Unlike many Bald Knobbers, Kinney did not run on a Republican ballot probably for the same reasons that he never became an officer in the Civil War, in the Kansas militia, or in the Springfield militia--his volatile personality and proclivity towards violence did not endear him to the local Republican leadership that included many more educated, professional, progressive men than the Democrats. The Republican elders wanted a more polished candidate. The Democrats, however, lacked candidates with broad appeal and enlisted Kinney, almost by default, in order to mount a credible political race.

Local Republicans countered Kinney with a proven vote-getter, James Johnson, a multiple-term state representative and former county sheriff. In a three man race joined by Greenback candidate, James R. Van Zandt (the incumbent), Johnson won easily despite a strong showing by the newcomer Kinney (Johnson 582, Kinney 421, and Van Zandt 92).

Kinney’s defeat scarcely restrained his ardor for becoming a local leader in Taney County. Despite local folklore claiming it to be the first, Kinney did organize a Sunday School conspicuously placed on the Springfield-Harrison Road, north of Kirbyville. The Oak Grove school became a visible central Taney County landmark. (There was an antebellum Sunday School on Beaver Creek, by 1880 Taney Countians were attending Sunday School conventions in Springfield and were members of Sunday School encampments.)

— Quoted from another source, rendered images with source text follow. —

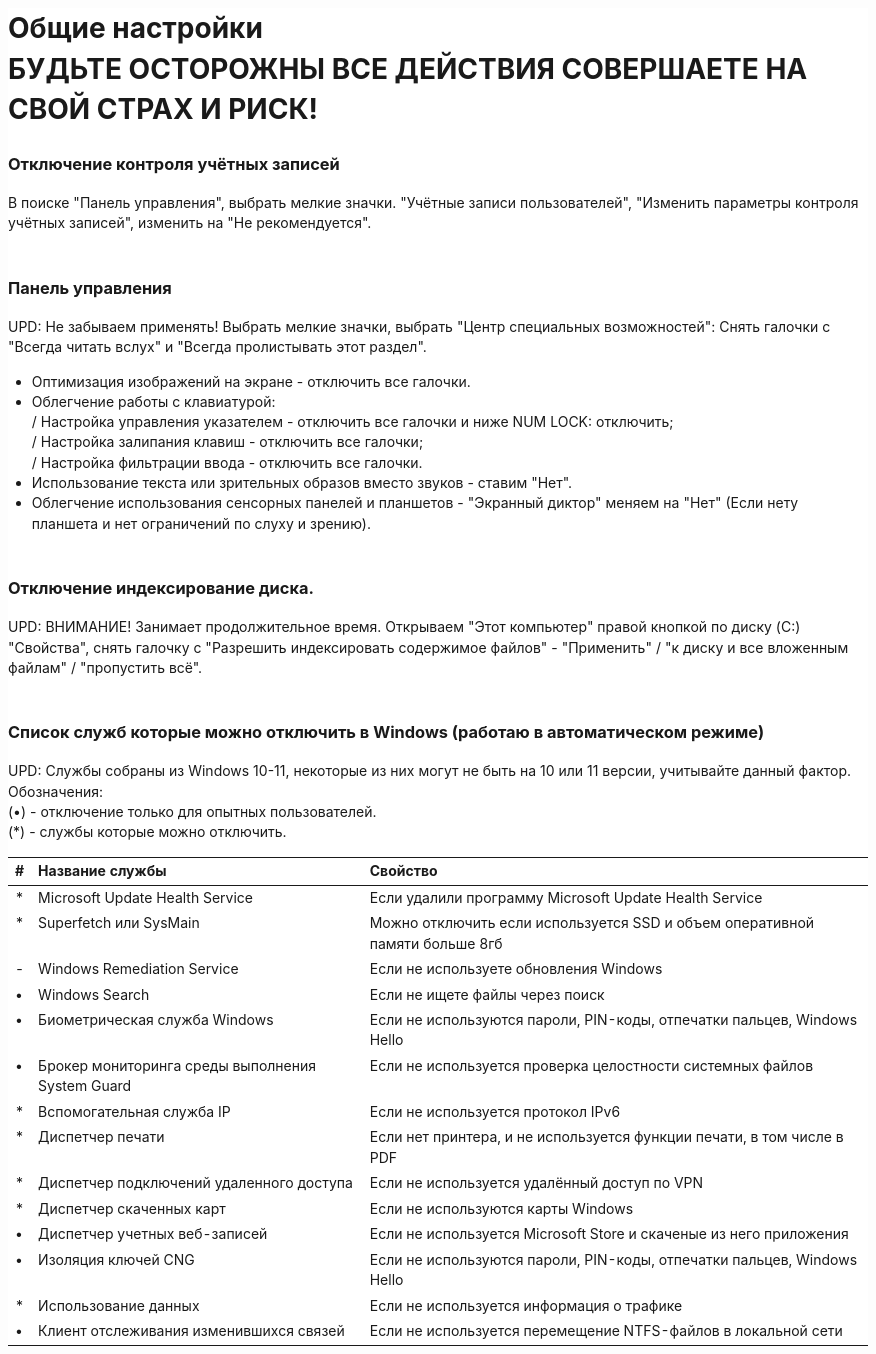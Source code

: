 # Общие настройки <br> БУДЬТЕ ОСТОРОЖНЫ ВСЕ ДЕЙСТВИЯ СОВЕРШАЕТЕ НА СВОЙ СТРАХ И РИСК!

### Отключение контроля учётных записей
В поиске "Панель управления", выбрать мелкие значки. "Учётные записи пользователей", "Изменить параметры контроля учётных записей", изменить на "Не рекомендуется".
<br><br>

### Панель управления
UPD: Не забываем применять!
Выбрать мелкие значки, выбрать "Центр специальных возможностей":
Снять галочки с "Всегда читать вслух" и "Всегда пролистывать этот раздел".
* Оптимизация изображений на экране - отключить все галочки.
* Облегчение работы с клавиатурой:<br>
/ Настройка управления указателем - отключить все галочки и ниже NUM LOCK: отключить;<br>
/ Настройка залипания клавиш - отключить все галочки;<br>
/ Настройка фильтрации ввода - отключить все галочки.
* Использование текста или зрительных образов вместо звуков - ставим "Нет".
* Облегчение использования сенсорных панелей и планшетов - "Экранный диктор" меняем на "Нет" (Если нету планшета и нет ограничений по слуху и зрению).
<br><br>

### Отключение индексирование диска.
UPD: ВНИМАНИЕ! Занимает продолжительное время.
Открываем "Этот компьютер" правой кнопкой по диску (C:) "Свойства", снять галочку с "Разрешить индексировать содержимое файлов" - "Применить" / "к диску и все вложенным файлам" / "пропустить всё".
<br><br>

### Список служб которые можно отключить в Windows (работаю в автоматическом режиме)
UPD: Службы собраны из Windows 10-11, некоторые из них могут не быть на 10 или 11 версии, учитывайте данный фактор.<br>
Обозначения:<br>
(•) - отключение только для опытных пользователей.<br>
(*) - службы которые можно отключить.<br>

| # | Название службы                                          | Свойство                                                                               |
| --|:---------------------------------------------------------| :--------------------------------------------------------------------------------------|
| * | Microsoft Update Health Service                          | Если удалили программу Microsoft Update Health Service                                 |
| * | Superfetch или SysMain                                   | Можно отключить если используется SSD и объем оперативной памяти больше 8гб            |
| - | Windows Remediation Service                              | Если не используете обновления Windows                                                 |
| • | Windows Search                                           | Если не ищете файлы через поиск                                                        |
| • | Биометрическая служба Windows                            | Если не используются пароли, PIN-коды, отпечатки пальцев, Windows Hello                |
| • | Брокер мониторинга среды выполнения System Guard         | Если не используется проверка целостности системных файлов                             |
| * | Вспомогательная служба IP                                | Если не используется протокол IPv6                                                     |
| * | Диспетчер печати                                         | Если нет принтера, и не используется функции печати, в том числе в PDF                 |
| * | Диспетчер подключений удаленного доступа                 | Если не используется удалённый доступ по VPN                                           |
| * | Диспетчер скаченных карт                                 | Если не используются карты Windows                                                     |
| • | Диспетчер учетных веб-записей                            | Если не используется Microsoft Store и скаченые из него приложения                     |
| • | Изоляция ключей CNG                                      | Если не используются пароли, PIN-коды, отпечатки пальцев, Windows Hello                |
| * | Использование данных                                     | Если не используется информация о трафике                                              |
| • | Клиент отслеживания изменившихся связей                  | Если не используется перемещение NTFS-файлов в локальной сети                          |
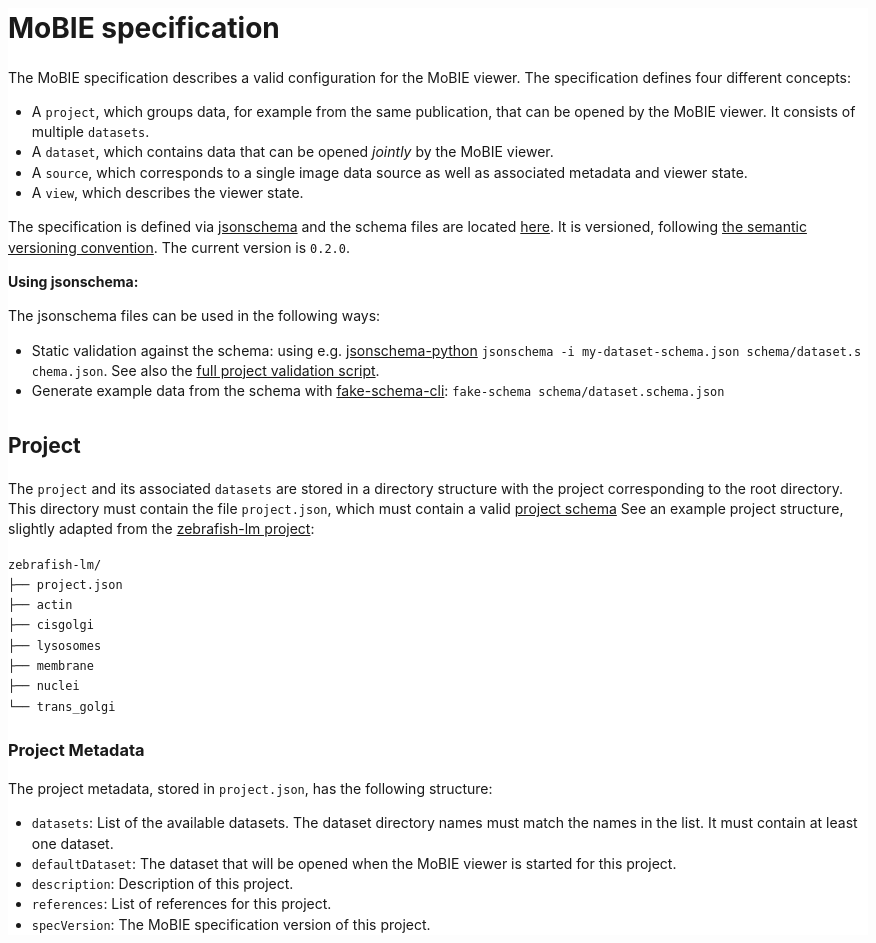 # MoBIE specification

The MoBIE specification describes a valid configuration for the MoBIE viewer. The specification defines four different concepts:
- A `project`, which groups data, for example from the same publication, that can be opened by the MoBIE viewer. It consists of multiple `datasets`.
- A `dataset`, which contains data that can be opened *jointly* by the MoBIE viewer.
- A `source`, which corresponds to a single image data source as well as associated metadata and viewer state.
- A `view`, which describes the viewer state.

The specification is defined via [jsonschema](https://json-schema.org/) and the schema files are located [here](https://github.com/mobie/mobie.github.io/tree/master/schema).
It is versioned, following [the semantic versioning convention](https://semver.org/). The current version is `0.2.0`.

**Using jsonschema:**

The jsonschema files can be used in the following ways:
- Static validation against the schema: using e.g. [jsonschema-python](https://python-jsonschema.readthedocs.io/en/stable/) `jsonschema -i my-dataset-schema.json schema/dataset.schema.json`. See also the [full project validation script](https://github.com/mobie/mobie.github.io/blob/master/scripts/validate_project.py).
- Generate example data from the schema with [fake-schema-cli](https://github.com/atomsfat/fake-schema-cli): `fake-schema schema/dataset.schema.json`

## <a name="project"></a>Project 

The `project` and its associated `datasets` are stored in a directory structure with the project corresponding to the root directory.
This directory must contain the file `project.json`, which must contain a valid [project schema](https://github.com/mobie/mobie.github.io/tree/master/schema/project.schema.json)
See an example project structure, slightly adapted from the [zebrafish-lm project](https://github.com/mobie/zebrafish-lm-datasets):
```
zebrafish-lm/
├── project.json
├── actin
├── cisgolgi
├── lysosomes
├── membrane
├── nuclei
└── trans_golgi
```

### <a name="project-metadata"></a>Project Metadata

The project metadata, stored in `project.json`, has the following structure:
- `datasets`: List of the available datasets. The dataset directory names must match the names in the list. It must contain at least one dataset.
- `defaultDataset`: The dataset that will be opened when the MoBIE viewer is started for this project.
- `description`: Description of this project.
- `references`: List of references for this project.
- `specVersion`: The MoBIE specification version of this project.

From the lecturn, Kinney, his pearl-handled pistols resting openly on the pulpit, expounded upon the virtue of strong leadership as the best way to direct men to the straight and narrow. Unfortunately, Kinney’s reputation as a frequent visitor to saloons drew the wrath of critics, and his supporters soon became derisively known as the "Sunday School Crowd."

Kinney continued to promote the local Democratic party, and became a leader of a modernizing coalition of Bald Knobbers whose membership contained Republicans, Democrats, and persons of no political alignment. This fraternity had several things on its agenda. Claiming a high moral ground, they declared their intent to enforce "proper" domestic relations, demanded punishment for crime, and complained bitterly about corruption in local government and low county revenues. They had a particular hostility toward "low class" open range squatters, traditionalists who Bald Knobbers perceived as lacking personal or social discipline, living parasitically off government land, and paying no taxes.

Strictly speaking, "squatters," or landless citizens, amounted to 85% of Taney’s population in the early 1880s. But being landless did not necessarily mean impoverished, as stock profits from herding could be very rewarding and upward economic mobility for squatters was a reasonable expectation. People selected for vigilante punishment, however, were primarily illiterate or semi- illiterate squatters living with few material possessions on the open range--or in other words, those victims least likely to prosecute their tormenters through standard judicial procedures. Vigilantes hoped that intimidation of these people would convince others to conform to their vision of a progressive future. Modernizers wanted a county of landowners paying taxes to the county treasury and all the appearances of capitalist progress to attract investors in railroads, lands, and mineral development. While educated village elders like Alonzo Prather, J. J. Brown, and others, anticipated these changes, Nat Kinney was the brawn to persuasion in the countryside.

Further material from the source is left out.